### Source data

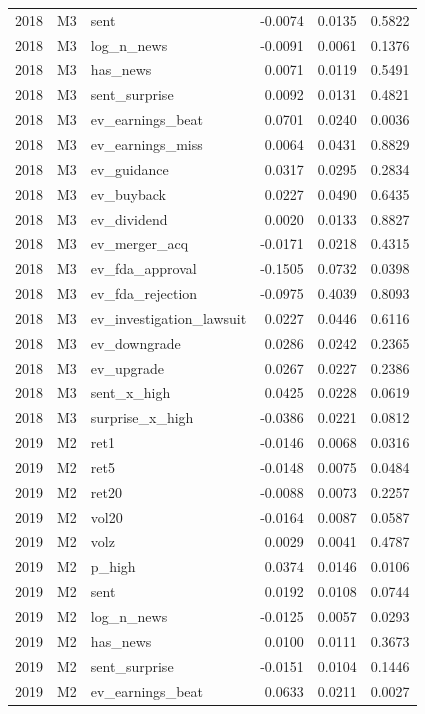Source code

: \begin{tabular}{rllrrr}
2018 & M3 & sent & -0.0074 & 0.0135 & 0.5822 \\
2018 & M3 & log\_n\_news & -0.0091 & 0.0061 & 0.1376 \\
2018 & M3 & has\_news & 0.0071 & 0.0119 & 0.5491 \\
2018 & M3 & sent\_surprise & 0.0092 & 0.0131 & 0.4821 \\
2018 & M3 & ev\_earnings\_beat & 0.0701 & 0.0240 & 0.0036 \\
2018 & M3 & ev\_earnings\_miss & 0.0064 & 0.0431 & 0.8829 \\
2018 & M3 & ev\_guidance & 0.0317 & 0.0295 & 0.2834 \\
2018 & M3 & ev\_buyback & 0.0227 & 0.0490 & 0.6435 \\
2018 & M3 & ev\_dividend & 0.0020 & 0.0133 & 0.8827 \\
2018 & M3 & ev\_merger\_acq & -0.0171 & 0.0218 & 0.4315 \\
2018 & M3 & ev\_fda\_approval & -0.1505 & 0.0732 & 0.0398 \\
2018 & M3 & ev\_fda\_rejection & -0.0975 & 0.4039 & 0.8093 \\
2018 & M3 & ev\_investigation\_lawsuit & 0.0227 & 0.0446 & 0.6116 \\
2018 & M3 & ev\_downgrade & 0.0286 & 0.0242 & 0.2365 \\
2018 & M3 & ev\_upgrade & 0.0267 & 0.0227 & 0.2386 \\
2018 & M3 & sent\_x\_high & 0.0425 & 0.0228 & 0.0619 \\
2018 & M3 & surprise\_x\_high & -0.0386 & 0.0221 & 0.0812 \\
2019 & M2 & ret1 & -0.0146 & 0.0068 & 0.0316 \\
2019 & M2 & ret5 & -0.0148 & 0.0075 & 0.0484 \\
2019 & M2 & ret20 & -0.0088 & 0.0073 & 0.2257 \\
2019 & M2 & vol20 & -0.0164 & 0.0087 & 0.0587 \\
2019 & M2 & volz & 0.0029 & 0.0041 & 0.4787 \\
2019 & M2 & p\_high & 0.0374 & 0.0146 & 0.0106 \\
2019 & M2 & sent & 0.0192 & 0.0108 & 0.0744 \\
2019 & M2 & log\_n\_news & -0.0125 & 0.0057 & 0.0293 \\
2019 & M2 & has\_news & 0.0100 & 0.0111 & 0.3673 \\
2019 & M2 & sent\_surprise & -0.0151 & 0.0104 & 0.1446 \\
2019 & M2 & ev\_earnings\_beat & 0.0633 & 0.0211 & 0.0027 \\

\end{tabular}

######

Each record above must be retyped exactly. Omit the pictures.

Source code

: \begin{tabular}{rllrrr}
2018 & M3 & sent & -0.0074 & 0.0135 & 0.5822 \\
2018 & M3 & log\_n\_news & -0.0091 & 0.0061 & 0.1376 \\
2018 & M3 & has\_news & 0.0071 & 0.0119 & 0.5491 \\
2018 & M3 & sent\_surprise & 0.0092 & 0.0131 & 0.4821 \\
2018 & M3 & ev\_earnings\_beat & 0.0701 & 0.0240 & 0.0036 \\
2018 & M3 & ev\_earnings\_miss & 0.0064 & 0.0431 & 0.8829 \\
2018 & M3 & ev\_guidance & 0.0317 & 0.0295 & 0.2834 \\
2018 & M3 & ev\_buyback & 0.0227 & 0.0490 & 0.6435 \\
2018 & M3 & ev\_dividend & 0.0020 & 0.0133 & 0.8827 \\
2018 & M3 & ev\_merger\_acq & -0.0171 & 0.0218 & 0.4315 \\
2018 & M3 & ev\_fda\_approval & -0.1505 & 0.0732 & 0.0398 \\
2018 & M3 & ev\_fda\_rejection & -0.0975 & 0.4039 & 0.8093 \\
2018 & M3 & ev\_investigation\_lawsuit & 0.0227 & 0.0446 & 0.6116 \\
2018 & M3 & ev\_downgrade & 0.0286 & 0.0242 & 0.2365 \\
2018 & M3 & ev\_upgrade & 0.0267 & 0.0227 & 0.2386 \\
2018 & M3 & sent\_x\_high & 0.0425 & 0.0228 & 0.0619 \\
2018 & M3 & surprise\_x\_high & -0.0386 & 0.0221 & 0.0812 \\
2019 & M2 & ret1 & -0.0146 & 0.0068 & 0.0316 \\
2019 & M2 & ret5 & -0.0148 & 0.0075 & 0.0484 \\
2019 & M2 & ret20 & -0.0088 & 0.0073 & 0.2257 \\
2019 & M2 & vol20 & -0.0164 & 0.0087 & 0.0587 \\
2019 & M2 & volz & 0.0029 & 0.0041 & 0.4787 \\
2019 & M2 & p\_high & 0.0374 & 0.0146 & 0.0106 \\
2019 & M2 & sent & 0.0192 & 0.0108 & 0.0744 \\
2019 & M2 & log\_n\_news & -0.0125 & 0.0057 & 0.0293 \\
2019 & M2 & has\_news & 0.0100 & 0.0111 & 0.3673 \\
2019 & M2 & sent\_surprise & -0.0151 & 0.0104 & 0.1446 \\
2019 & M2 & ev\_earnings\_beat & 0.0633 & 0.0211 & 0.0027 \\

\end{tabular}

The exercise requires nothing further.